Records excerpted from a collection:
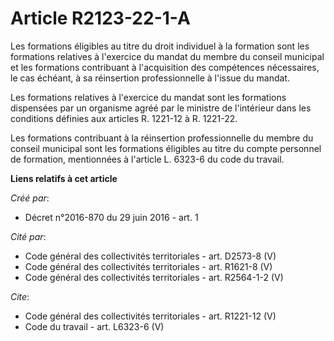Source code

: # Article R2123-22-1-A

Les formations éligibles au titre du droit individuel à la formation sont les formations relatives à l'exercice du mandat du
membre du conseil municipal et les formations contribuant à l'acquisition des compétences nécessaires, le cas échéant, à sa
réinsertion professionnelle à l'issue du mandat.

Les formations relatives à l'exercice du mandat sont les formations dispensées par un organisme agréé par le ministre de
l'intérieur dans les conditions définies aux articles R. 1221-12 à R. 1221-22.

Les formations contribuant à la réinsertion professionnelle du membre du conseil municipal sont les formations éligibles au
titre du compte personnel de formation, mentionnées à l'article L. 6323-6 du code du travail.

**Liens relatifs à cet article**

_Créé par_:

  - Décret n°2016-870 du 29 juin 2016 - art. 1

_Cité par_:

  - Code général des collectivités territoriales - art. D2573-8 (V)
  - Code général des collectivités territoriales - art. R1621-8 (V)
  - Code général des collectivités territoriales - art. R2564-1-2 (V)

_Cite_:

  - Code général des collectivités territoriales - art. R1221-12 (V)
  - Code du travail - art. L6323-6 (V)
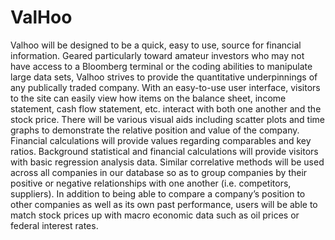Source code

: # ValHoo
Valhoo will be designed to be a quick, easy to use, source for financial information. Geared particularly toward amateur investors who may not have access to a Bloomberg terminal or the coding abilities to manipulate large data sets, Valhoo strives to provide the quantitative underpinnings of any publically traded company. With an easy-to-use user interface, visitors to the site can easily view how items on the balance sheet, income statement, cash flow statement, etc. interact with both one another and the stock price. There will be various visual aids including scatter plots and time graphs to demonstrate the relative position and value of the company. Financial calculations will provide values regarding comparables and key ratios. Background statistical and financial calculations will provide visitors with basic regression analysis data. Similar correlative methods will be used across all companies in our database so as to group companies by their positive or negative relationships with one another (i.e. competitors, suppliers). In addition to being able to compare a company’s position to other companies as well as its own past performance, users will be able to match stock prices up with macro economic data such as oil prices or federal interest rates. 
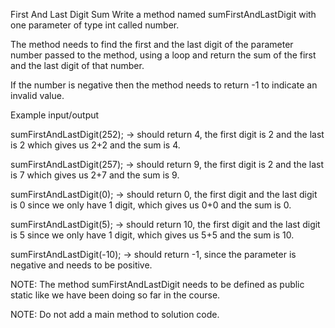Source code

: First And Last Digit Sum
Write a method named sumFirstAndLastDigit with one parameter of type int called number. 

The method needs to find the first and the last digit of the parameter number passed to the method, using a loop and return the sum of the first and the last digit of that number.

If the number is negative then the method needs to return -1 to indicate an invalid value.

Example input/output

sumFirstAndLastDigit(252); → should return 4, the first digit is 2 and the last is 2 which gives us 2+2 and the sum is 4.

sumFirstAndLastDigit(257); → should return 9, the first digit is 2 and the last is 7 which gives us 2+7 and the sum is 9.

sumFirstAndLastDigit(0); → should return 0, the first digit and the last digit is 0 since we only have 1 digit, which gives us 0+0 and the sum is 0.

sumFirstAndLastDigit(5); → should return 10, the first digit and the last digit is 5 since we only have 1 digit, which gives us 5+5 and the sum is 10.

sumFirstAndLastDigit(-10); → should return -1, since the parameter is negative and needs to be positive.



NOTE: The method sumFirstAndLastDigit​ needs to be defined as public static like we have been doing so far in the course.

NOTE: Do not add a  main method to solution code.
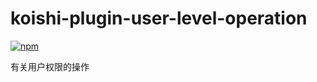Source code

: # koishi-plugin-user-level-operation

[![npm](https://img.shields.io/npm/v/koishi-plugin-user-level-operation?style=flat-square)](https://www.npmjs.com/package/koishi-plugin-user-level-operation)

有关用户权限的操作
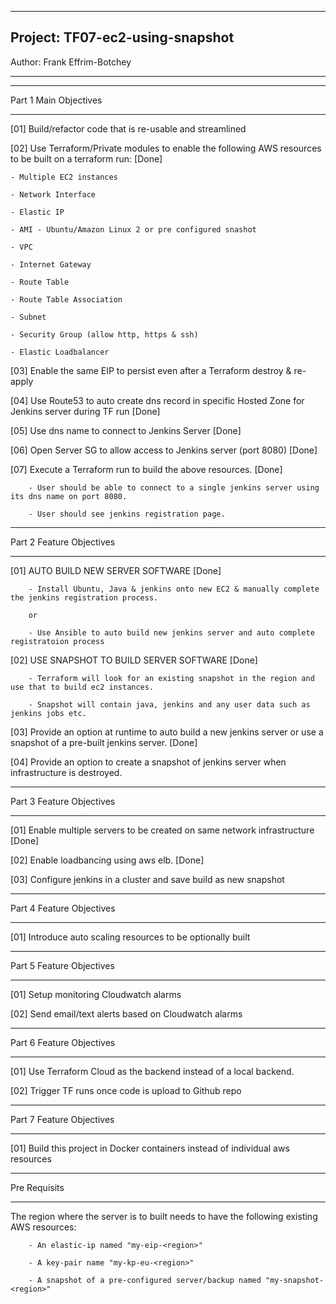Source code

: ----------------------------

## Project: TF07-ec2-using-snapshot

Author: Frank Effrim-Botchey

----------------------------


--------------------------

Part 1 Main Objectives

--------------------------
[01] Build/refactor code that is re-usable and streamlined

[02] Use Terraform/Private modules to enable the following AWS resources to be built on a terraform run: [Done]

    - Multiple EC2 instances 

    - Network Interface 

    - Elastic IP 

    - AMI - Ubuntu/Amazon Linux 2 or pre configured snashot

    - VPC 

    - Internet Gateway

    - Route Table

    - Route Table Association

    - Subnet

    - Security Group (allow http, https & ssh)

    - Elastic Loadbalancer

[03] Enable the same EIP to persist even after a Terraform destroy & re-apply 

[04] Use Route53 to auto create dns record in specific Hosted Zone for Jenkins server during TF run [Done]

[05] Use dns name to connect to Jenkins Server [Done]

[06] Open Server SG to allow access to Jenkins server (port 8080) [Done]

[07] Execute a Terraform run to build the above resources.  [Done]

        - User should be able to connect to a single jenkins server using its dns name on port 8080.  

        - User should see jenkins registration page.


--------------------------

Part 2 Feature Objectives

--------------------------

[01] AUTO BUILD NEW SERVER SOFTWARE [Done]

        - Install Ubuntu, Java & jenkins onto new EC2 & manually complete the jenkins registration process.

        or

        - Use Ansible to auto build new jenkins server and auto complete registratoion process

[02] USE SNAPSHOT TO BUILD SERVER SOFTWARE [Done]

        - Terraform will look for an existing snapshot in the region and use that to build ec2 instances.
        
        - Snapshot will contain java, jenkins and any user data such as jenkins jobs etc.

[03] Provide an option at runtime to auto build a new jenkins server or use a snapshot of a pre-built jenkins server. [Done]

[04] Provide an option to create a snapshot of jenkins server when infrastructure is destroyed.



--------------------------

Part 3 Feature Objectives

--------------------------

[01] Enable multiple servers to be created on same network infrastructure [Done]

[02] Enable loadbancing using aws elb. [Done]

[03] Configure jenkins in a cluster and save build as new snapshot



--------------------------

Part 4 Feature Objectives

--------------------------

[01] Introduce auto scaling resources to be optionally built



--------------------------

Part 5 Feature Objectives

--------------------------

[01] Setup monitoring Cloudwatch alarms

[02] Send email/text alerts based on Cloudwatch alarms


--------------------------

Part 6 Feature Objectives

--------------------------

[01] Use Terraform Cloud as the backend instead of a local backend. 

[02] Trigger TF runs once code is upload to Github repo



--------------------------

Part 7 Feature Objectives

--------------------------

[01] Build this project in Docker containers instead of individual aws resources




--------------------------

Pre Requisits

--------------------------

The region where the server is to built needs to have the following existing AWS resources:

        - An elastic-ip named "my-eip-<region>"

        - A key-pair name "my-kp-eu-<region>"

        - A snapshot of a pre-configured server/backup named "my-snapshot-<region>"  
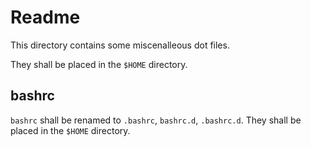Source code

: # Readme

This directory contains some miscenalleous dot files.

They shall be placed in the `$HOME` directory. 

## bashrc

`bashrc` shall be renamed to `.bashrc`, `bashrc.d`, `.bashrc.d`. They shall be placed in the `$HOME` directory.
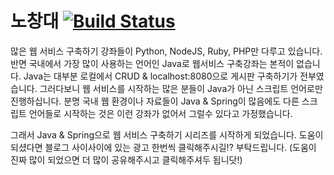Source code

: # 노창대 [![Build Status](https://travis-ci.org/shook88/spring-webservice.svg?branch=master)](https://travis-ci.org/shook88/spring-webservice)

많은 웹 서비스 구축하기 강좌들이 Python, NodeJS, Ruby, PHP만 다루고 있습니다.
반면 국내에서 가장 많이 사용하는 언어인 Java로 웹서비스 구축강좌는 본적이 없습니다.
Java는 대부분 로컬에서 CRUD & localhost:8080으로 게시판 구축하기가 전부였습니다.
그러다보니 웹 서비스를 시작하는 많은 분들이 Java가 아닌 스크립트 언어로만 진행하십니다.
분명 국내 웹 환경이나 자료들이 Java & Spring이 많음에도 다른 스크립트 언어들로 시작하는 것은 이런 강좌가 없어서 그럴수 있다고 가정했습니다.

그래서 Java & Spring으로 웹 서비스 구축하기 시리즈를 시작하게 되었습니다.
도움이 되셨다면 블로그 사이사이에 있는 광고 한번씩 클릭해주시길!? 부탁드립니다.
(도움이 진짜 많이 되었으면 더 많이 공유해주시고 클릭해주셔두 됩니닷!)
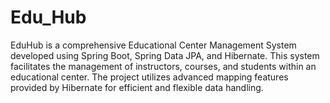 # Edu_Hub
EduHub is a comprehensive Educational Center Management System developed using Spring Boot, Spring Data JPA, and Hibernate. This system facilitates the management of instructors, courses, and students within an educational center. The project utilizes advanced mapping features provided by Hibernate for efficient and flexible data handling.
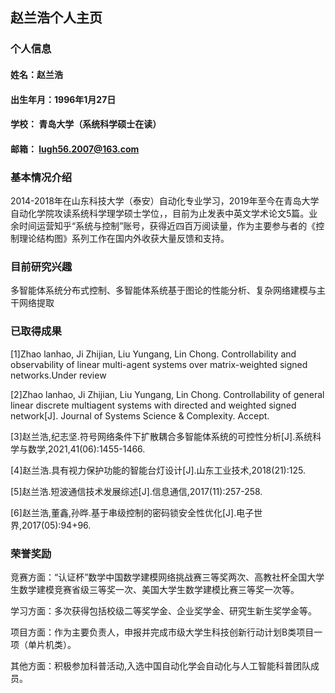 ## 赵兰浩个人主页
### 个人信息
#### 姓名：赵兰浩
#### 出生年月：1996年1月27日
#### 学校： 青岛大学（系统科学硕士在读）
#### 邮箱： lugh56.2007@163.com
### 基本情况介绍
2014-2018年在山东科技大学（泰安）自动化专业学习，2019年至今在青岛大学自动化学院攻读系统科学理学硕士学位，，目前为止发表中英文学术论文5篇。业余时间运营知乎“系统与控制”账号，获得近四百万阅读量，作为主要参与者的《控制理论结构图》系列工作在国内外收获大量反馈和支持。
### 目前研究兴趣
多智能体系统分布式控制、多智能体系统基于图论的性能分析、复杂网络建模与主干网络提取
### 已取得成果
[1]Zhao lanhao, Ji Zhijian, Liu Yungang, Lin Chong. Controllability and observability of linear multi-agent systems over matrix-weighted signed networks.Under review

[2]Zhao lanhao, Ji Zhijian, Liu Yungang, Lin Chong. Controllability of general linear discrete multiagent systems with directed and weighted signed network[J]. Journal of Systems Science & Complexity. Accept.

[3]赵兰浩,纪志坚.符号网络条件下扩散耦合多智能体系统的可控性分析[J].系统科学与数学,2021,41(06):1455-1466.

[4]赵兰浩.具有视力保护功能的智能台灯设计[J].山东工业技术,2018(21):125.

[5]赵兰浩.短波通信技术发展综述[J].信息通信,2017(11):257-258.

[6]赵兰浩,董鑫,孙晔.基于串级控制的密码锁安全性优化[J].电子世界,2017(05):94+96.

### 荣誉奖励
竞赛方面：“认证杯”数学中国数学建模网络挑战赛三等奖两次、高教社杯全国大学生数学建模竞赛省级三等奖一次、美国大学生数学建模比赛三等奖一次等。

学习方面：多次获得包括校级二等奖学金、企业奖学金、研究生新生奖学金等。

项目方面：作为主要负责人，申报并完成市级大学生科技创新行动计划B类项目一项（单片机类）。

其他方面：积极参加科普活动,入选中国自动化学会自动化与人工智能科普团队成员。
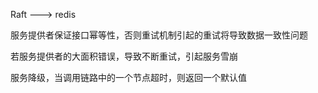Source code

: Raft ---> redis





服务提供者保证接口幂等性，否则重试机制引起的重试将导致数据一致性问题

若服务提供者的大面积错误，导致不断重试，引起服务雪崩

服务降级，当调用链路中的一个节点超时，则返回一个默认值
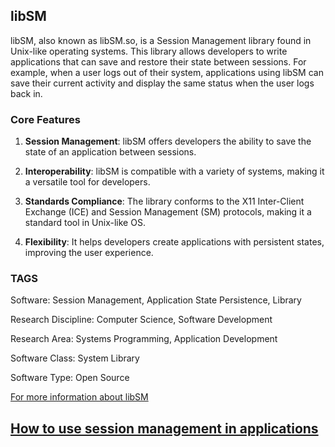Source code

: ## libSM

libSM, also known as libSM.so, is a Session Management library found in Unix-like operating systems. This library allows developers to write applications that can save and restore their state between sessions. For example, when a user logs out of their system, applications using libSM can save their current activity and display the same status when the user logs back in.

### Core Features 

1. **Session Management**: libSM offers developers the ability to save the state of an application between sessions.

2. **Interoperability**: libSM is compatible with a variety of systems, making it a versatile tool for developers.

3. **Standards Compliance**: The library conforms to the X11 Inter-Client Exchange (ICE) and Session Management (SM) protocols, making it a standard tool in Unix-like OS.

4. **Flexibility**: It helps developers create applications with persistent states, improving the user experience.

### TAGS

Software: Session Management, Application State Persistence, Library

Research Discipline: Computer Science, Software Development

Research Area: Systems Programming, Application Development

Software Class: System Library

Software Type: Open Source 

[For more information about libSM](https://www.x.org/releases/X11R7.7/doc/libSM/libSM.html)

[How to use session management in applications](https://www.x.org/releases/X11R7.6/doc/libSM/xsmp.html)
--------------------------------------
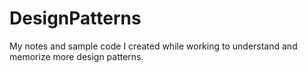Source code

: # DesignPatterns
My notes and sample code I created while working to understand and memorize more design patterns.

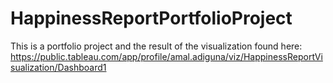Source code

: # HappinessReportPortfolioProject

This is a portfolio project and the result of the visualization found here:
https://public.tableau.com/app/profile/amal.adiguna/viz/HappinessReportVisualization/Dashboard1

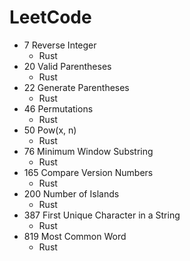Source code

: # LeetCode

+ 7 Reverse Integer
    + Rust
+ 20 Valid Parentheses
    + Rust
+ 22 Generate Parentheses
    + Rust
+ 46 Permutations
    + Rust
+ 50 Pow(x, n)
    + Rust
+ 76 Minimum Window Substring
    + Rust
+ 165 Compare Version Numbers
    + Rust
+ 200 Number of Islands
    + Rust
+ 387 First Unique Character in a String
    + Rust
+ 819 Most Common Word
    + Rust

Task instructions: Print, exactly as written, the lines above from the first one to the one containing "Les formations contribuant à la". Leave out pictures.

Answer to the problem:
Source code

: # Article R2123-22-1-A

Les formations éligibles au titre du droit individuel à la formation sont les formations relatives à l'exercice du mandat du
membre du conseil municipal et les formations contribuant à l'acquisition des compétences nécessaires, le cas échéant, à sa
réinsertion professionnelle à l'issue du mandat.

Les formations relatives à l'exercice du mandat sont les formations dispensées par un organisme agréé par le ministre de
l'intérieur dans les conditions définies aux articles R. 1221-12 à R. 1221-22.

Les formations contribuant à la réinsertion professionnelle du membre du conseil municipal sont les formations éligibles au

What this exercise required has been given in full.